All functional dependencies have superkey determinants.
  • Superkey: key and maybe more.
  • Functional dependency: strict relationship between attributes.
  • Determinant: "input(s)" for the functional dependency.

Relvars in BCNF are guaranteed to suffer from none of the anomalies we just described!

The Solution, Step 1

Start with a relvar whose heading has all attributes. Figure out the candidate key(s) and functional dependencies for this relvar.

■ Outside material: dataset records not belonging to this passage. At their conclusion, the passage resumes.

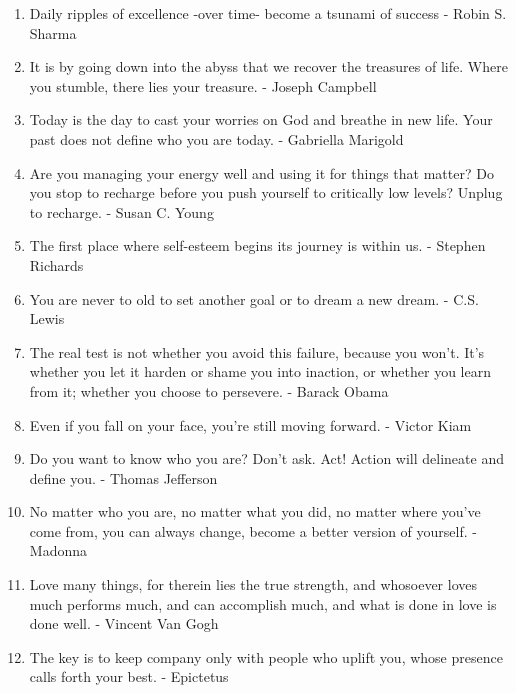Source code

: \begin{enumerate}
            \item Daily ripples of excellence -over time- become a tsunami of success - Robin S. Sharma

            \item It is by going down into the abyss that we recover the treasures of life. Where you stumble, there lies your treasure. - Joseph Campbell

            \item Today is the day to cast your worries on God and breathe in new life. Your past does not define who you are today. - Gabriella Marigold

            \item Are you managing your energy well and using it for things that matter? Do you stop to recharge before you push yourself to critically low levels? Unplug to recharge. - Susan C. Young

            \item The first place where self-esteem begins its journey is within us. - Stephen Richards

            \item You are never to old to set another goal or to dream a new dream. - C.S. Lewis

            \item The real test is not whether you avoid this failure, because you won’t. It’s whether you let it harden or shame you into inaction, or whether you learn from it; whether you choose to persevere. - Barack Obama

            \item Even if you fall on your face, you’re still moving forward. - Victor Kiam

            \item Do you want to know who you are? Don’t ask. Act! Action will delineate and define you. - Thomas Jefferson

            \item No matter who you are, no matter what you did, no matter where you’ve come from, you can always change, become a better version of yourself. - Madonna

            \item Love many things, for therein lies the true strength, and whosoever loves much performs much, and can accomplish much, and what is done in love is done well. - Vincent Van Gogh

            \item The key is to keep company only with people who uplift you, whose presence calls forth your best. - Epictetus
        \end{enumerate}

CampaignID CName, COName, AgencyID, MaxBudget, MinBid
AgencyID AName, TakeRate
AudienceTargetID TAgeRng, TGenPref
CampaignID, AudienceTargetID AudienceBidModifier

The Solution, Step 2

Next, ask this question: are all determinants candidate keys? The answer is obviously no. Only the final determinant is.

Determinant Dependency
CampaignID CampaignName, CampaignOwnerName, AgencyID, MaximumDailyBudget, MinimumBid
AgencyID AgencyName, TakeRate
AudienceTargetID TargetAgeRange, TargetGenrePreference
CampaignID, AudienceTargetID AudienceBidModifier

Intermission: Heath's Theorem

Let's introduce Heath's theorem here:

Given a relvar R with components { X, Y, Z }, as well as functional dependency X --> Y, we can break R into two relvars, containing { X, Y } and { X, Z }, without loss.

The Solution, Step 3

If the answer to Step 2 was no, take a non-candidate key determinant and break it out into its own relvar, following Heath's theorem.

The Solution, Again

Repeat steps 2 and 3 as long as there are more functional dependencies which are not candidate keys. Let's take CampaignID next.

The Solution, Again Again

Our remaining functional dependencies are:

Determinant Dependency
AudienceTargetID TargetAgeRange, TargetGenrePreference
CampaignID, AudienceTargetID AudienceBidModifier

This is not good enough! AudienceTargetID is a subkey of the candidate key, not a superkey! Therefore, break it out.

The End Result

Here is our final data model, in BCNF. Also, I took the opportunity to rename the DM Campaign relvar to CampaignTarget, which better represents its meaning.

Agenda

  1. The Basics
  2. 1NF
  3. BCNF
  4. 5NF
  5. 4NF
  6. 6NF
  7. Normalizaton and...

Fifth Normal Form (5NF)

Fifth Normal Form is the second most-important normal form. What BCNF is to functional dependencies, 5NF is to join dependencies

Relvar R is in 5NF if and only if every join dependency in R is implied in the keys of R.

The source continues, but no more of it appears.